A new era for my creative process, courtesy a midi controller
You experience a moment of euphoric understanding when you read a Toni Morrison quote (or George Carlin, if you are so inclined) and find that it perfectly describes what you’ve been meaning to say. You experience it when you observe a Monet and ‘get’ why his water lilies have become cultural artefacts, or why Rembrandt’s inverted light triangles, which illuminate the face with drama, are now reproduced by digital photographers around the world. You experience it with a runner’s high after months of trying to get there, or when you bake a cake that finally — with a dash of salt — tastes right, just like your mother and her mother achieved. When this happens, everything clicks with ease. You think— “This sacred thing feels right in my brain. I understand why it exists, and I am blessed to have witnessed it in this lifetime”.
As a creator, I constantly chase this feeling. The fit, the joy, the ‘I am meant to be here right now’. (I use the term ‘creator’ because across writing, music, art, and photography, it is not the medium but the act of ‘creating’ that I identify with). Everyone wants meaning in their life, and I have become content with accepting that this, at least in part, is mine. Now, my ‘well’ has been on the verge of drying up over the last year, and I have embraced this phase. You realise at some point that it will pass and you have to let it pass — it is a feature, not a bug, of the creative process. This is particularly easy when your artistic creativity is not your source of income, and mine is not. But I’ve recently found an entire gleaming, flowing river of inspiration again! I’m writing this blog to document this moment.
I’ve been writing short songs for a few years now.

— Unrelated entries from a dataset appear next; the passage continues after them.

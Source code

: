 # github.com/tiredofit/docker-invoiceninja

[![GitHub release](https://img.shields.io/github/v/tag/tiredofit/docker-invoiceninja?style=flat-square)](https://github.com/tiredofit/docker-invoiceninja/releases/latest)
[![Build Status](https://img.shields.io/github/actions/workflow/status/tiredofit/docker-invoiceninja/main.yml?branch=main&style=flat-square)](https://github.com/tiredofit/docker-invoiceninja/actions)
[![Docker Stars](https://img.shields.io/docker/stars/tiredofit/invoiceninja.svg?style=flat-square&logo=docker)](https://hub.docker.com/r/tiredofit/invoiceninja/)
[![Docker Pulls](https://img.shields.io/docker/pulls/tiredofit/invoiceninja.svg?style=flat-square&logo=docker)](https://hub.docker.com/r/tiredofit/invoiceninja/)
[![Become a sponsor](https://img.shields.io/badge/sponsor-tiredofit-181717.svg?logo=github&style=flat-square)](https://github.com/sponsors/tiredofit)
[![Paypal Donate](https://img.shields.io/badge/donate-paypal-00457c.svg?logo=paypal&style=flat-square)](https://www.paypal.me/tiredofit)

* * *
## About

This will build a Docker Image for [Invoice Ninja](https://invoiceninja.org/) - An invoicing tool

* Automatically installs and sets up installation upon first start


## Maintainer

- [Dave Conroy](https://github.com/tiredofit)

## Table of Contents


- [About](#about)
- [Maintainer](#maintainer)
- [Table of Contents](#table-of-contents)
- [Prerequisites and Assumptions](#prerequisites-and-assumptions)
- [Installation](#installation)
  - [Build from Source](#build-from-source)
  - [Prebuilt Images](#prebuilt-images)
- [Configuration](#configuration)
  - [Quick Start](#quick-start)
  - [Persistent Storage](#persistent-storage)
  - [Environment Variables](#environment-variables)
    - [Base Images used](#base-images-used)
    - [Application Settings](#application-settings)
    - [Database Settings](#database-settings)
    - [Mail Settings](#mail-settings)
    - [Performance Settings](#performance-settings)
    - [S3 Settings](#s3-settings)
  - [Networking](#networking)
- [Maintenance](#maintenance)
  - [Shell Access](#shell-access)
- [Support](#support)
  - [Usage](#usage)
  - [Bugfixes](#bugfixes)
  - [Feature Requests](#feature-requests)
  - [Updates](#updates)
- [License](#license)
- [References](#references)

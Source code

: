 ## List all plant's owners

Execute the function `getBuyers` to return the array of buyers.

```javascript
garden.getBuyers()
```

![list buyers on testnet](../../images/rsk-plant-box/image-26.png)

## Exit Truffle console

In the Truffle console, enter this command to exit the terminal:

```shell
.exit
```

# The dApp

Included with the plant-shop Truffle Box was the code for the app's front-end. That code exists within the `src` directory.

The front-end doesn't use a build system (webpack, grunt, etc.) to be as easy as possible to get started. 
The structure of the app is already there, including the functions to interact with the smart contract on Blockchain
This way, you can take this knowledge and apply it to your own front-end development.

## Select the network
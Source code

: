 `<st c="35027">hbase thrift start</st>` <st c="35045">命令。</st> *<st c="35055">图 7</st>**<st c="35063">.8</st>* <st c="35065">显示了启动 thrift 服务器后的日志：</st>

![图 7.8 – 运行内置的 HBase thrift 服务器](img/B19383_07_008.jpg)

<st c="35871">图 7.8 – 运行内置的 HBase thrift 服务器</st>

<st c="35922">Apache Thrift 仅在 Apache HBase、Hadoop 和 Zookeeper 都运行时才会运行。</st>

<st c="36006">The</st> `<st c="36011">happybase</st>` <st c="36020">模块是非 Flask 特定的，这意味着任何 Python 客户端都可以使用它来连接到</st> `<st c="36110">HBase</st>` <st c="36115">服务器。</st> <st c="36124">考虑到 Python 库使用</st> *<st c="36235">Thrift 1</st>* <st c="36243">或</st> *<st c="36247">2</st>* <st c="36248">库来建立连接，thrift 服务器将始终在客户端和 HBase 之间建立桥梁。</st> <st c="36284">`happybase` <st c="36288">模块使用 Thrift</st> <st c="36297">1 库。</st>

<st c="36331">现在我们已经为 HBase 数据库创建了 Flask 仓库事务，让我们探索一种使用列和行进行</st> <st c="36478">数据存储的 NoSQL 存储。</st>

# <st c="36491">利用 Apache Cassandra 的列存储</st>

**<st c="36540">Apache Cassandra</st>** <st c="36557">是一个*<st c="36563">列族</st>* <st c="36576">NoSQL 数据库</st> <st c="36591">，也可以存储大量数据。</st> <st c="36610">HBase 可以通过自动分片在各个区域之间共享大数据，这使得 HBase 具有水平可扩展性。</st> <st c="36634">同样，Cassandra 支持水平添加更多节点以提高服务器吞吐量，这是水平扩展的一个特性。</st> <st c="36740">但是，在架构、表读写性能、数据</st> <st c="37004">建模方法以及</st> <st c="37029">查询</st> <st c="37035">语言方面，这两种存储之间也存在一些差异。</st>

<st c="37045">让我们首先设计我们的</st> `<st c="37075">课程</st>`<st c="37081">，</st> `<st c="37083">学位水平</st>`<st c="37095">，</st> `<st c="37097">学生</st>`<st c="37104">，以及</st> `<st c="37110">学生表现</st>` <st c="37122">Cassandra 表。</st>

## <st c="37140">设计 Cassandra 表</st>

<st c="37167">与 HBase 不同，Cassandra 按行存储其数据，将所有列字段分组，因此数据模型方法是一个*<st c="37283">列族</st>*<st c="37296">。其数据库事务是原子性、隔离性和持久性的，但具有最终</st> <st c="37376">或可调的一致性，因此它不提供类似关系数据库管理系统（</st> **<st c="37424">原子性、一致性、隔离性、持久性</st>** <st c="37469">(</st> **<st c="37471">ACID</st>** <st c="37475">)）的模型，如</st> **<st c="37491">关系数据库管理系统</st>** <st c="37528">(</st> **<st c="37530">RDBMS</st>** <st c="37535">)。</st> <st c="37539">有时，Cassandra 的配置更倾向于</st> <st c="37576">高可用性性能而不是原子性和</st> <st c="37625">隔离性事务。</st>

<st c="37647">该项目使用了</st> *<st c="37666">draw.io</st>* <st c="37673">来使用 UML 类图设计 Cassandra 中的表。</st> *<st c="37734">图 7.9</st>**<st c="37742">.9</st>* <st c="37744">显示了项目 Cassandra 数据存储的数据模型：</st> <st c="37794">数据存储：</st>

When I do so, I realise that I’ve catalogued something deep inside of me that refuses to surface unless it is accompanied with a melody and a rhyme scheme. This process has become quite convenient because it allows me to access what needs to be expressed and purge it. But something has always felt amiss. I can’t seem to capture /exactly/ what I want to say — it’s locked inside of me, and I know what I want to hear, but I can’t seem to actualise it.
Recently, I decided that it’s time I put out my first small scale, indie album (2022, maybe 2023). I started writing longer songs, and being more deliberate with structure (I am partial to long verse — chorus —short verse — bridge — chorus, as is most everyone else). Everyone has their own style, but since I primarily see myself as a songwriter, I do lyrics, then chords and riffs on an electric piano or guitar, then melody, then I rewrite some lyrics. Sometimes after an initial phase of composition I play the song on the ukulele, because it is my best bet for refining tempo. Don’t ask me why.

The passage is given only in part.